### PROVIDED ENTRIES
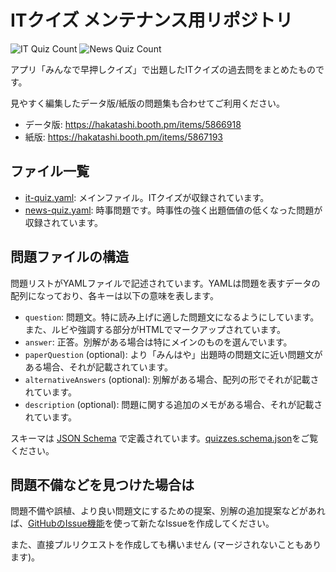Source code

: # ITクイズ メンテナンス用リポジトリ

![IT Quiz Count](https://img.shields.io/endpoint?url=https://gist.githubusercontent.com/hakatashi/aa01f1504a83ba2df07c92c6550d2f42/raw/it-quiz-count.json)
![News Quiz Count](https://img.shields.io/endpoint?url=https://gist.githubusercontent.com/hakatashi/aa01f1504a83ba2df07c92c6550d2f42/raw/news-quiz-count.json)

アプリ「みんなで早押しクイズ」で出題したITクイズの過去問をまとめたものです。

見やすく編集したデータ版/紙版の問題集も合わせてご利用ください。

- データ版: https://hakatashi.booth.pm/items/5866918
- 紙版: https://hakatashi.booth.pm/items/5867193

## ファイル一覧

- [it-quiz.yaml](it-quiz.yaml): メインファイル。ITクイズが収録されています。
- [news-quiz.yaml](news-quiz.yaml): 時事問題です。時事性の強く出題価値の低くなった問題が収録されています。

## 問題ファイルの構造

問題リストがYAMLファイルで記述されています。YAMLは問題を表すデータの配列になっており、各キーは以下の意味を表します。

- `question`: 問題文。特に読み上げに適した問題文になるようにしています。また、ルビや強調する部分がHTMLでマークアップされています。
- `answer`: 正答。別解がある場合は特にメインのものを選んでいます。
- `paperQuestion` (optional): より「みんはや」出題時の問題文に近い問題文がある場合、それが記載されています。
- `alternativeAnswers` (optional): 別解がある場合、配列の形でそれが記載されています。
- `description` (optional): 問題に関する追加のメモがある場合、それが記載されています。

スキーマは [JSON Schema](https://json-schema.org/) で定義されています。[quizzes.schema.json](quizzes.schema.json)をご覧ください。

## 問題不備などを見つけた場合は

問題不備や誤植、より良い問題文にするための提案、別解の追加提案などがあれば、[GitHubのIssue機能](https://github.com/hakatashi/it-quiz/issues/new/choose)を使って新たなIssueを作成してください。

また、直接プルリクエストを作成しても構いません (マージされないこともあります)。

### PROBLEM DESCRIPTION
Copy each line of the data that contains the word "count", leaving the other lines out.

### ANSWER SECTION
![IT Quiz Count](https://img.shields.io/endpoint?url=https://gist.githubusercontent.com/hakatashi/aa01f1504a83ba2df07c92c6550d2f42/raw/it-quiz-count.json)
![News Quiz Count](https://img.shields.io/endpoint?url=https://gist.githubusercontent.com/hakatashi/aa01f1504a83ba2df07c92c6550d2f42/raw/news-quiz-count.json)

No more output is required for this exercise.